First Maw Maw gave me a spoon of honey and vinegar.
“Now, give it awhile, and that ache will go away,” she said, screwing the top of the head back onto the bear-shaped jar.
I ran back outside and started to play again. But my stomach never would quit hurting.
Maw Maw could tell because a little boy took my turn on the swing set, and I didn’t even argue.
“Come on in here,” Maw Maw said, wiping her hands on her housedress. “Let’s try something else.”
As I waited on the kitchen stool, Maw Maw started digging around in the back of the fridge.
The screen door flew open, and there was that same little boy who had taken my turn on the swing.
“Mrs. Jackson,” he said. “Mr. Jackson said to give her some of this.”
He was giggling so hard that the sentence almost never made it out of his mouth. Maw Maw raised up from the fridge and looked at the boy, who was holding a bottle of castor oil.
“Mr. Jackson said this would fix her right up,” he said, grinning.
“Go on,” Maw Maw said, snapping her dish rag. “That boy ain’t got any sense. Ahh...there it is.”
Maw Maw pulled out this gigantic jar of pickles. There were about four left.
“Maw Maw, I don’t want to eat a pickle,” I said, pouting. “I don’t wanna eat anything.”
“You don’t eat the pickle,” she said, grabbing a cup from the shelf. “You drink some of the juice.”
I never really cared for the juice before, but I was willing to give it a try. I really loved pickles, and maybe Maw Maw was onto to something.
I took about ten sips and headed back outside. Believe it or not, my stomach quit hurting.
But Maw Maw’s home remedy created a monster.
Pretty soon I was drinking all the juice out of the pickle jars, leaving the pickles to rot. I was pouring juice in ice trays and sticking them in the freezer to make “picklesicles.” I would get a whole pickle and dig the inside out and drink the juice. I was a pickle-eating fool.

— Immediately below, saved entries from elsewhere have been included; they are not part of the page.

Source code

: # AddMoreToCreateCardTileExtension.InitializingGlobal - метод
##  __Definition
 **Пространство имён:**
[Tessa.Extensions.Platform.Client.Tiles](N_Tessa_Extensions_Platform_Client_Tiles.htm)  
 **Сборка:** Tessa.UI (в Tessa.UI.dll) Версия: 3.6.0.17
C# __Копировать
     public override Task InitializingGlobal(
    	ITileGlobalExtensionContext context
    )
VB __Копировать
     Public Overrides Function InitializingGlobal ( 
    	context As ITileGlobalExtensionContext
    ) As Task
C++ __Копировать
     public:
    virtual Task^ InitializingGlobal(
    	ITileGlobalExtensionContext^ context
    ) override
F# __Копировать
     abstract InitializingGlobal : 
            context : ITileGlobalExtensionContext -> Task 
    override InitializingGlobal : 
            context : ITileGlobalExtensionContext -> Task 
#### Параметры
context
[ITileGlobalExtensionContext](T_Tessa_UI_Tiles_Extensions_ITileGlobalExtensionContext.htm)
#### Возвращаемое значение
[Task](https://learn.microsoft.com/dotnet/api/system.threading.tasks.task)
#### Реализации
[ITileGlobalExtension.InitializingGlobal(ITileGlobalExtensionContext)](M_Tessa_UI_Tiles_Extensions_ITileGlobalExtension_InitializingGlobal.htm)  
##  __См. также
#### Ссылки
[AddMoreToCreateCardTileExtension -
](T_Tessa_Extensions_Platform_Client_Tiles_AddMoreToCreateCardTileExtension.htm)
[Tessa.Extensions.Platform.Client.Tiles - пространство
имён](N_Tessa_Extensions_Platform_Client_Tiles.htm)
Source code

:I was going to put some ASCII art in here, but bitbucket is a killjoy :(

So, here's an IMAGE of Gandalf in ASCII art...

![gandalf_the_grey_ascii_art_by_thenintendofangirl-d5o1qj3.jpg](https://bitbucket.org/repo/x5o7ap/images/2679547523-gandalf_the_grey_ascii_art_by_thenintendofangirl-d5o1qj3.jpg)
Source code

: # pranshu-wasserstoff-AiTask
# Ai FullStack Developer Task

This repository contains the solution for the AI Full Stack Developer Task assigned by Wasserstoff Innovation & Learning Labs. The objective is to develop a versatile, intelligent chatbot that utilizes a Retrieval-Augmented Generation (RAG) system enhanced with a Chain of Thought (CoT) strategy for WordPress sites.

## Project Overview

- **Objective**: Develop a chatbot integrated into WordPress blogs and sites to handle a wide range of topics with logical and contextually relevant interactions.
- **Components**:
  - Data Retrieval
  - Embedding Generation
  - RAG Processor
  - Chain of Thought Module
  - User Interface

Flash forward 20 years later, and there I was on the main road through Benton. I was eating a pickle, but I was also tipping the plastic bag into my mouth drinking the juice out.
Eating that pickle took me back to my childhood when a a pickle could cure a craving, a stomach ache or a bad day. I didn’t have any problems in those days that a pickle couldn’t solve.
Jason thought it was funny when he saw me eating that pickle, and he starting bringing some home. I think there’s still one left in the fridge. I better get to it before anybody else does.
But I better put some juice in the freezer for future picklesicles. You never know when James may have a stomach ache in the middle of the night...or when Momma might have a craving.